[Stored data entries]
- - -

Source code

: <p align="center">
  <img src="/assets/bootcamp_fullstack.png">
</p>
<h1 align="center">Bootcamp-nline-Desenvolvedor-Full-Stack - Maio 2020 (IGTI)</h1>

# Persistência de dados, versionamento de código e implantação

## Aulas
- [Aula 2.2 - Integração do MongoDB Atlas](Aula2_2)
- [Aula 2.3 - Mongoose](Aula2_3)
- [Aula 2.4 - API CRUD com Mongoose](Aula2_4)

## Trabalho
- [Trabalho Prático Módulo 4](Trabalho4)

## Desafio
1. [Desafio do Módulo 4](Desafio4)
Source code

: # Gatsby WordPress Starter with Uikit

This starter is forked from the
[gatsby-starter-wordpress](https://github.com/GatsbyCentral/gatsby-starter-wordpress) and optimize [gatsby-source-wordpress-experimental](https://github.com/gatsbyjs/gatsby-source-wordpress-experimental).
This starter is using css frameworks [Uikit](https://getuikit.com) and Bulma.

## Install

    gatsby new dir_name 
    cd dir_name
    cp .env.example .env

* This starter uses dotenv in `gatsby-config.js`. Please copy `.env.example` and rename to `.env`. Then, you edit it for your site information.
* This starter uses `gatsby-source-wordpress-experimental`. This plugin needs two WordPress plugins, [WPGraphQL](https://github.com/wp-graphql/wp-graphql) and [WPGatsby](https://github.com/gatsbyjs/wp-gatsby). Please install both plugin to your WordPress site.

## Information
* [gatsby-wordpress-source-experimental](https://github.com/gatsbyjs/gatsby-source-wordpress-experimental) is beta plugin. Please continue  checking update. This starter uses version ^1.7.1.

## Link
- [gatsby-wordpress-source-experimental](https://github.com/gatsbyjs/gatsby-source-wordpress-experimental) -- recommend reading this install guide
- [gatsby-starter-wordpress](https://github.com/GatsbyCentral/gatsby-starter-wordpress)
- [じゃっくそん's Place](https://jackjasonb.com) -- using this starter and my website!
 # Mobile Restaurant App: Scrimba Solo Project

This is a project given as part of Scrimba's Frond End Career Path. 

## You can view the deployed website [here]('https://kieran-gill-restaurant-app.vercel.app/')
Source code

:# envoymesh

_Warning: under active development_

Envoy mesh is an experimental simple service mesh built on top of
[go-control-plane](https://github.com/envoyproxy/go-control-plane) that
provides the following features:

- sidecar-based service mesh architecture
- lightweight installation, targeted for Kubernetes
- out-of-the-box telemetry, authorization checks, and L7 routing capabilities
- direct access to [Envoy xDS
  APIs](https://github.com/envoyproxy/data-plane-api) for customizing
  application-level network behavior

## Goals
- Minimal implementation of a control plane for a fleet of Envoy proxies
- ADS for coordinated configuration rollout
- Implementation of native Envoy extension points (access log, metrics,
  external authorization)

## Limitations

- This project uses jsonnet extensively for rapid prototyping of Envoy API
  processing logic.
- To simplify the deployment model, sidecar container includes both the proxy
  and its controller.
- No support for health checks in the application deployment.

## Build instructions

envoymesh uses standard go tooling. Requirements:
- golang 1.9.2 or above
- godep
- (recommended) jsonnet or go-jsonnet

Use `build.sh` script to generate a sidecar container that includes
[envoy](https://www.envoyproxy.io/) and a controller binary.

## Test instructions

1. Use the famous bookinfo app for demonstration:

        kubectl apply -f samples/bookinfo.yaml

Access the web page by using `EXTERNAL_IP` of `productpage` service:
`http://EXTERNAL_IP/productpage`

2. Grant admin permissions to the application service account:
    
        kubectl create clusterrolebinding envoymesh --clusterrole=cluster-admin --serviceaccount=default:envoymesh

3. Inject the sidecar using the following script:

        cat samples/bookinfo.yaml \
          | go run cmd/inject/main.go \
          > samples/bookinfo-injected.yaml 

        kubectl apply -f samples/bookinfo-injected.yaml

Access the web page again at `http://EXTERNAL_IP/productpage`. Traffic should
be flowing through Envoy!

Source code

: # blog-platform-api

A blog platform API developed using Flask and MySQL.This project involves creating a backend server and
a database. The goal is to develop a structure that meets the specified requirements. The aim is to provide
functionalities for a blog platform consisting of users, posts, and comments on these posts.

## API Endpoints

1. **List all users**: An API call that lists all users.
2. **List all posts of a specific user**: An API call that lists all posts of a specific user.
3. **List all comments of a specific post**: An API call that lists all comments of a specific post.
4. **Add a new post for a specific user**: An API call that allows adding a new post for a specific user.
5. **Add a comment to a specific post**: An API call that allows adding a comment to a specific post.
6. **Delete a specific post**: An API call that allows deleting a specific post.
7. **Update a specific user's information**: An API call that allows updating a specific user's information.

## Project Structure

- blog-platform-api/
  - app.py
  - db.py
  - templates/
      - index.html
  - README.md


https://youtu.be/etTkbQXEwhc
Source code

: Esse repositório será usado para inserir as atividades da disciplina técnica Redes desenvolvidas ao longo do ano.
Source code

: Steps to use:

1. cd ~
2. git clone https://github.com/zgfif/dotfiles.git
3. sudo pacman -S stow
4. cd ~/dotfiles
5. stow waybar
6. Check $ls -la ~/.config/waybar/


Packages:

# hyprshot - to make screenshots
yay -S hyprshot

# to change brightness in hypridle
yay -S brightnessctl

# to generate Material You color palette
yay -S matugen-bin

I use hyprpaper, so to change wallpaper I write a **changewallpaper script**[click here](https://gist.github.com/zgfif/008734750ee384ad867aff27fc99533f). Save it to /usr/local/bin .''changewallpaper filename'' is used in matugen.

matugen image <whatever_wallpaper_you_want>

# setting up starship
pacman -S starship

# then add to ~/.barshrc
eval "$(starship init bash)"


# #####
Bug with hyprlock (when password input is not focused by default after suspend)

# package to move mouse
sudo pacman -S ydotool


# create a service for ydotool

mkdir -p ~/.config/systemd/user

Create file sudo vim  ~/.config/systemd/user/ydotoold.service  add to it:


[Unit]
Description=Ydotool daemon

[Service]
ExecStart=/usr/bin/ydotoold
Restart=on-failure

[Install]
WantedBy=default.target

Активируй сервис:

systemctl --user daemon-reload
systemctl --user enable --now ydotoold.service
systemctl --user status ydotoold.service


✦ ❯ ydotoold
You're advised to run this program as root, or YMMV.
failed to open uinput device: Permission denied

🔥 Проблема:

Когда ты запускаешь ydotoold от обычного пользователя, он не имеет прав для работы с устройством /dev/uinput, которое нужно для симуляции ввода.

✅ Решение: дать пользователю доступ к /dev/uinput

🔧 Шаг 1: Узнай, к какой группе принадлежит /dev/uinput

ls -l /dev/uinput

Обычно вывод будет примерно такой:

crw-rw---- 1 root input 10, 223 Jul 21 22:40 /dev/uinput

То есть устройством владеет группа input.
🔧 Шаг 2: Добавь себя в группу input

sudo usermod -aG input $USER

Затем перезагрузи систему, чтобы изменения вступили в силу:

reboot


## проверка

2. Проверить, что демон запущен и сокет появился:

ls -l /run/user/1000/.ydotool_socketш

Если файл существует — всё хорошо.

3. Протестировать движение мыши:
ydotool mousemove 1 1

- - -

What needs to be done – Repeat every record above exactly as it appears.

Answer to the exercise –
Source code

: <p align="center">
  <img src="/assets/bootcamp_fullstack.png">
</p>
<h1 align="center">Bootcamp-nline-Desenvolvedor-Full-Stack - Maio 2020 (IGTI)</h1>

# Persistência de dados, versionamento de código e implantação

## Aulas
- [Aula 2.2 - Integração do MongoDB Atlas](Aula2_2)
- [Aula 2.3 - Mongoose](Aula2_3)
- [Aula 2.4 - API CRUD com Mongoose](Aula2_4)

## Trabalho
- [Trabalho Prático Módulo 4](Trabalho4)

## Desafio
1. [Desafio do Módulo 4](Desafio4)
Source code

: # Gatsby WordPress Starter with Uikit

This starter is forked from the
[gatsby-starter-wordpress](https://github.com/GatsbyCentral/gatsby-starter-wordpress) and optimize [gatsby-source-wordpress-experimental](https://github.com/gatsbyjs/gatsby-source-wordpress-experimental).
This starter is using css frameworks [Uikit](https://getuikit.com) and Bulma.

## Install

    gatsby new dir_name 
    cd dir_name
    cp .env.example .env

* This starter uses dotenv in `gatsby-config.js`. Please copy `.env.example` and rename to `.env`. Then, you edit it for your site information.
* This starter uses `gatsby-source-wordpress-experimental`. This plugin needs two WordPress plugins, [WPGraphQL](https://github.com/wp-graphql/wp-graphql) and [WPGatsby](https://github.com/gatsbyjs/wp-gatsby). Please install both plugin to your WordPress site.

## Information
* [gatsby-wordpress-source-experimental](https://github.com/gatsbyjs/gatsby-source-wordpress-experimental) is beta plugin. Please continue  checking update. This starter uses version ^1.7.1.

## Link
- [gatsby-wordpress-source-experimental](https://github.com/gatsbyjs/gatsby-source-wordpress-experimental) -- recommend reading this install guide
- [gatsby-starter-wordpress](https://github.com/GatsbyCentral/gatsby-starter-wordpress)
- [じゃっくそん's Place](https://jackjasonb.com) -- using this starter and my website!
 # Mobile Restaurant App: Scrimba Solo Project

This is a project given as part of Scrimba's Frond End Career Path. 

## You can view the deployed website [here]('https://kieran-gill-restaurant-app.vercel.app/')
Source code

:# envoymesh

_Warning: under active development_

Envoy mesh is an experimental simple service mesh built on top of
[go-control-plane](https://github.com/envoyproxy/go-control-plane) that
provides the following features:

- sidecar-based service mesh architecture
- lightweight installation, targeted for Kubernetes
- out-of-the-box telemetry, authorization checks, and L7 routing capabilities
- direct access to [Envoy xDS
  APIs](https://github.com/envoyproxy/data-plane-api) for customizing
  application-level network behavior

## Goals
- Minimal implementation of a control plane for a fleet of Envoy proxies
- ADS for coordinated configuration rollout
- Implementation of native Envoy extension points (access log, metrics,
  external authorization)

## Limitations

- This project uses jsonnet extensively for rapid prototyping of Envoy API
  processing logic.
- To simplify the deployment model, sidecar container includes both the proxy
  and its controller.
- No support for health checks in the application deployment.

## Build instructions

envoymesh uses standard go tooling. Requirements:
- golang 1.9.2 or above
- godep
- (recommended) jsonnet or go-jsonnet

Use `build.sh` script to generate a sidecar container that includes
[envoy](https://www.envoyproxy.io/) and a controller binary.

## Test instructions

1. Use the famous bookinfo app for demonstration:

        kubectl apply -f samples/bookinfo.yaml

Access the web page by using `EXTERNAL_IP` of `productpage` service:
`http://EXTERNAL_IP/productpage`

2. Grant admin permissions to the application service account:
    
        kubectl create clusterrolebinding envoymesh --clusterrole=cluster-admin --serviceaccount=default:envoymesh

3. Inject the sidecar using the following script:

        cat samples/bookinfo.yaml \
          | go run cmd/inject/main.go \
          > samples/bookinfo-injected.yaml 

        kubectl apply -f samples/bookinfo-injected.yaml

Access the web page again at `http://EXTERNAL_IP/productpage`. Traffic should
be flowing through Envoy!

Source code

: # blog-platform-api

A blog platform API developed using Flask and MySQL.This project involves creating a backend server and
a database. The goal is to develop a structure that meets the specified requirements. The aim is to provide
functionalities for a blog platform consisting of users, posts, and comments on these posts.

## API Endpoints

1. **List all users**: An API call that lists all users.
2. **List all posts of a specific user**: An API call that lists all posts of a specific user.
3. **List all comments of a specific post**: An API call that lists all comments of a specific post.
4. **Add a new post for a specific user**: An API call that allows adding a new post for a specific user.
5. **Add a comment to a specific post**: An API call that allows adding a comment to a specific post.
6. **Delete a specific post**: An API call that allows deleting a specific post.
7. **Update a specific user's information**: An API call that allows updating a specific user's information.

## Project Structure

- blog-platform-api/
  - app.py
  - db.py
  - templates/
      - index.html
  - README.md


https://youtu.be/etTkbQXEwhc
Source code

: Esse repositório será usado para inserir as atividades da disciplina técnica Redes desenvolvidas ao longo do ano.
Source code

: Steps to use:

1. cd ~
2. git clone https://github.com/zgfif/dotfiles.git
3. sudo pacman -S stow
4. cd ~/dotfiles
5. stow waybar
6. Check $ls -la ~/.config/waybar/


Packages:

# hyprshot - to make screenshots
yay -S hyprshot

# to change brightness in hypridle
yay -S brightnessctl

# to generate Material You color palette
yay -S matugen-bin

I use hyprpaper, so to change wallpaper I write a **changewallpaper script**[click here](https://gist.github.com/zgfif/008734750ee384ad867aff27fc99533f). Save it to /usr/local/bin .''changewallpaper filename'' is used in matugen.

matugen image <whatever_wallpaper_you_want>

# setting up starship
pacman -S starship

# then add to ~/.barshrc
eval "$(starship init bash)"


# #####
Bug with hyprlock (when password input is not focused by default after suspend)

# package to move mouse
sudo pacman -S ydotool


# create a service for ydotool

mkdir -p ~/.config/systemd/user

Create file sudo vim  ~/.config/systemd/user/ydotoold.service  add to it:


[Unit]
Description=Ydotool daemon

[Service]
ExecStart=/usr/bin/ydotoold
Restart=on-failure

[Install]
WantedBy=default.target

Активируй сервис:

systemctl --user daemon-reload
systemctl --user enable --now ydotoold.service
systemctl --user status ydotoold.service


✦ ❯ ydotoold
You're advised to run this program as root, or YMMV.
failed to open uinput device: Permission denied

🔥 Проблема:

Когда ты запускаешь ydotoold от обычного пользователя, он не имеет прав для работы с устройством /dev/uinput, которое нужно для симуляции ввода.

✅ Решение: дать пользователю доступ к /dev/uinput

🔧 Шаг 1: Узнай, к какой группе принадлежит /dev/uinput

ls -l /dev/uinput

Обычно вывод будет примерно такой:

crw-rw---- 1 root input 10, 223 Jul 21 22:40 /dev/uinput

То есть устройством владеет группа input.
🔧 Шаг 2: Добавь себя в группу input

sudo usermod -aG input $USER

Затем перезагрузи систему, чтобы изменения вступили в силу:

reboot


## проверка

2. Проверить, что демон запущен и сокет появился:

ls -l /run/user/1000/.ydotool_socketш

Если файл существует — всё хорошо.

3. Протестировать движение мыши:
ydotool mousemove 1 1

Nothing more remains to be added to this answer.